● Work required: Please give the records below back in full, exactly as shown.

● Excerpted records:
<<<<

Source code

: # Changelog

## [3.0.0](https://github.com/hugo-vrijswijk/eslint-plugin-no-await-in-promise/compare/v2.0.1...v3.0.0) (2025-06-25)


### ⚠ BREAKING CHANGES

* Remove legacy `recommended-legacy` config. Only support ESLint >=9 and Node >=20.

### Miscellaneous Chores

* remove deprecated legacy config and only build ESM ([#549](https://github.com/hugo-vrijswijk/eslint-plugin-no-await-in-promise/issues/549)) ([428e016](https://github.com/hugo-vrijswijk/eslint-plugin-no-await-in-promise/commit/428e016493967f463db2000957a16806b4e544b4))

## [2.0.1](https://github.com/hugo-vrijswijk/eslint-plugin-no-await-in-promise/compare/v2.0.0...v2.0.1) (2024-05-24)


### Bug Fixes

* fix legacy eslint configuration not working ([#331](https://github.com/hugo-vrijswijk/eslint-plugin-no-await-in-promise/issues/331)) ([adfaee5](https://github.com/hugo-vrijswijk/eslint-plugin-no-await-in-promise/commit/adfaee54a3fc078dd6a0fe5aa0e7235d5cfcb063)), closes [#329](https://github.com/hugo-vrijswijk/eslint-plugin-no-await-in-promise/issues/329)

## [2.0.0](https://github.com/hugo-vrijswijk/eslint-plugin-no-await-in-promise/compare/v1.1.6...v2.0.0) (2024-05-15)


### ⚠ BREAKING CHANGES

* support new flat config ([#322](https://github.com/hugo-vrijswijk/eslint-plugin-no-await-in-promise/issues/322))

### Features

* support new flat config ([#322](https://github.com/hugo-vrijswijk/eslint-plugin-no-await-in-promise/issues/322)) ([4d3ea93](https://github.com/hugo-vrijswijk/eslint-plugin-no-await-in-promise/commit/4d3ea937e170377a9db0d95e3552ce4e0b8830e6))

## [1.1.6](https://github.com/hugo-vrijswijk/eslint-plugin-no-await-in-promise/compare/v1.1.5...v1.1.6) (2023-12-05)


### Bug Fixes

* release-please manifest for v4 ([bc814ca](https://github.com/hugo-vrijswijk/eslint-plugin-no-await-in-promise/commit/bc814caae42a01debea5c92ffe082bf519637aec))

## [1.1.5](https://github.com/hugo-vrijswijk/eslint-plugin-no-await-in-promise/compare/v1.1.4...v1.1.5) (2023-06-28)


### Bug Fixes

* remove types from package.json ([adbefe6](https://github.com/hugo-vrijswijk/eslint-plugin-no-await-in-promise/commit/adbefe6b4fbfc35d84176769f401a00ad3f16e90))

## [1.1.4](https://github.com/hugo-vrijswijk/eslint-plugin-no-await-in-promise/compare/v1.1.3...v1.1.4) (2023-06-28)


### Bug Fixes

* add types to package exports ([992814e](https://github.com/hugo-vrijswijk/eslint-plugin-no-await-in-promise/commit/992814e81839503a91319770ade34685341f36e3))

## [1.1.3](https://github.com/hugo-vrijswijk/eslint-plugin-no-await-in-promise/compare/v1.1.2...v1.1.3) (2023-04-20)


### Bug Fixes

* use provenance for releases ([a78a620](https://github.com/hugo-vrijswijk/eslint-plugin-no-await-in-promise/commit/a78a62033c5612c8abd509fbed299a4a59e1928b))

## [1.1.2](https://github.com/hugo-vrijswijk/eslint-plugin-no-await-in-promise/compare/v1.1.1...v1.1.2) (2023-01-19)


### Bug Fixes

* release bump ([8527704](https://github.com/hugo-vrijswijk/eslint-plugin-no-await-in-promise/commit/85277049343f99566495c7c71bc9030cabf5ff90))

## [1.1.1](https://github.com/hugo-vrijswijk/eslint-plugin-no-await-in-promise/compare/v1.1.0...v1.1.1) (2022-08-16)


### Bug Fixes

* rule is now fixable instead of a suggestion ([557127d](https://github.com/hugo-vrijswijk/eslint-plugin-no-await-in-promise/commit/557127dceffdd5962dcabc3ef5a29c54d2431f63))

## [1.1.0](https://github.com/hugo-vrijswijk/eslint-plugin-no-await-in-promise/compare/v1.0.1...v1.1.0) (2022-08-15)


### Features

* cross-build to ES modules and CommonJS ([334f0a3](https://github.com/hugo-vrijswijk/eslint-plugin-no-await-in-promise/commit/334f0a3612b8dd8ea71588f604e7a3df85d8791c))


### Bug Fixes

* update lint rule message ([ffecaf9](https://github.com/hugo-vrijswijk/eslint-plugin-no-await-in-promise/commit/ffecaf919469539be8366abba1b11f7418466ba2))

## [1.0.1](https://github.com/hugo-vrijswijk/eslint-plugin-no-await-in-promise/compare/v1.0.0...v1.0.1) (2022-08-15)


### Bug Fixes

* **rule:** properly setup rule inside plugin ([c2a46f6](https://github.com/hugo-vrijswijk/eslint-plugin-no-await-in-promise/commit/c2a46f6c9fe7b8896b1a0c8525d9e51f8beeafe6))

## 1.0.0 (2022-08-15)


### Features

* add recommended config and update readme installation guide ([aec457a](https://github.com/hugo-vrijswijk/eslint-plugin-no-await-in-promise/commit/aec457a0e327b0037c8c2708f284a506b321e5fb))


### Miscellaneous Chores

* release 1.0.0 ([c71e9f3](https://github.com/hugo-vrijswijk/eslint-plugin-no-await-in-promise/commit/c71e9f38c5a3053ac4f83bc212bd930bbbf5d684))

>>>>

● Solution for this exercise:
Source code

: # Changelog

## [3.0.0](https://github.com/hugo-vrijswijk/eslint-plugin-no-await-in-promise/compare/v2.0.1...v3.0.0) (2025-06-25)


### ⚠ BREAKING CHANGES

* Remove legacy `recommended-legacy` config. Only support ESLint >=9 and Node >=20.

### Miscellaneous Chores

* remove deprecated legacy config and only build ESM ([#549](https://github.com/hugo-vrijswijk/eslint-plugin-no-await-in-promise/issues/549)) ([428e016](https://github.com/hugo-vrijswijk/eslint-plugin-no-await-in-promise/commit/428e016493967f463db2000957a16806b4e544b4))

## [2.0.1](https://github.com/hugo-vrijswijk/eslint-plugin-no-await-in-promise/compare/v2.0.0...v2.0.1) (2024-05-24)


### Bug Fixes

* fix legacy eslint configuration not working ([#331](https://github.com/hugo-vrijswijk/eslint-plugin-no-await-in-promise/issues/331)) ([adfaee5](https://github.com/hugo-vrijswijk/eslint-plugin-no-await-in-promise/commit/adfaee54a3fc078dd6a0fe5aa0e7235d5cfcb063)), closes [#329](https://github.com/hugo-vrijswijk/eslint-plugin-no-await-in-promise/issues/329)

## [2.0.0](https://github.com/hugo-vrijswijk/eslint-plugin-no-await-in-promise/compare/v1.1.6...v2.0.0) (2024-05-15)


### ⚠ BREAKING CHANGES

* support new flat config ([#322](https://github.com/hugo-vrijswijk/eslint-plugin-no-await-in-promise/issues/322))

### Features

* support new flat config ([#322](https://github.com/hugo-vrijswijk/eslint-plugin-no-await-in-promise/issues/322)) ([4d3ea93](https://github.com/hugo-vrijswijk/eslint-plugin-no-await-in-promise/commit/4d3ea937e170377a9db0d95e3552ce4e0b8830e6))

## [1.1.6](https://github.com/hugo-vrijswijk/eslint-plugin-no-await-in-promise/compare/v1.1.5...v1.1.6) (2023-12-05)


### Bug Fixes

* release-please manifest for v4 ([bc814ca](https://github.com/hugo-vrijswijk/eslint-plugin-no-await-in-promise/commit/bc814caae42a01debea5c92ffe082bf519637aec))

## [1.1.5](https://github.com/hugo-vrijswijk/eslint-plugin-no-await-in-promise/compare/v1.1.4...v1.1.5) (2023-06-28)


### Bug Fixes

* remove types from package.json ([adbefe6](https://github.com/hugo-vrijswijk/eslint-plugin-no-await-in-promise/commit/adbefe6b4fbfc35d84176769f401a00ad3f16e90))

## [1.1.4](https://github.com/hugo-vrijswijk/eslint-plugin-no-await-in-promise/compare/v1.1.3...v1.1.4) (2023-06-28)


### Bug Fixes

* add types to package exports ([992814e](https://github.com/hugo-vrijswijk/eslint-plugin-no-await-in-promise/commit/992814e81839503a91319770ade34685341f36e3))

## [1.1.3](https://github.com/hugo-vrijswijk/eslint-plugin-no-await-in-promise/compare/v1.1.2...v1.1.3) (2023-04-20)


### Bug Fixes

* use provenance for releases ([a78a620](https://github.com/hugo-vrijswijk/eslint-plugin-no-await-in-promise/commit/a78a62033c5612c8abd509fbed299a4a59e1928b))

## [1.1.2](https://github.com/hugo-vrijswijk/eslint-plugin-no-await-in-promise/compare/v1.1.1...v1.1.2) (2023-01-19)


### Bug Fixes

* release bump ([8527704](https://github.com/hugo-vrijswijk/eslint-plugin-no-await-in-promise/commit/85277049343f99566495c7c71bc9030cabf5ff90))

## [1.1.1](https://github.com/hugo-vrijswijk/eslint-plugin-no-await-in-promise/compare/v1.1.0...v1.1.1) (2022-08-16)


### Bug Fixes

* rule is now fixable instead of a suggestion ([557127d](https://github.com/hugo-vrijswijk/eslint-plugin-no-await-in-promise/commit/557127dceffdd5962dcabc3ef5a29c54d2431f63))

## [1.1.0](https://github.com/hugo-vrijswijk/eslint-plugin-no-await-in-promise/compare/v1.0.1...v1.1.0) (2022-08-15)


### Features

* cross-build to ES modules and CommonJS ([334f0a3](https://github.com/hugo-vrijswijk/eslint-plugin-no-await-in-promise/commit/334f0a3612b8dd8ea71588f604e7a3df85d8791c))


### Bug Fixes

* update lint rule message ([ffecaf9](https://github.com/hugo-vrijswijk/eslint-plugin-no-await-in-promise/commit/ffecaf919469539be8366abba1b11f7418466ba2))

## [1.0.1](https://github.com/hugo-vrijswijk/eslint-plugin-no-await-in-promise/compare/v1.0.0...v1.0.1) (2022-08-15)


### Bug Fixes

* **rule:** properly setup rule inside plugin ([c2a46f6](https://github.com/hugo-vrijswijk/eslint-plugin-no-await-in-promise/commit/c2a46f6c9fe7b8896b1a0c8525d9e51f8beeafe6))

## 1.0.0 (2022-08-15)


### Features

* add recommended config and update readme installation guide ([aec457a](https://github.com/hugo-vrijswijk/eslint-plugin-no-await-in-promise/commit/aec457a0e327b0037c8c2708f284a506b321e5fb))


### Miscellaneous Chores

* release 1.0.0 ([c71e9f3](https://github.com/hugo-vrijswijk/eslint-plugin-no-await-in-promise/commit/c71e9f38c5a3053ac4f83bc212bd930bbbf5d684))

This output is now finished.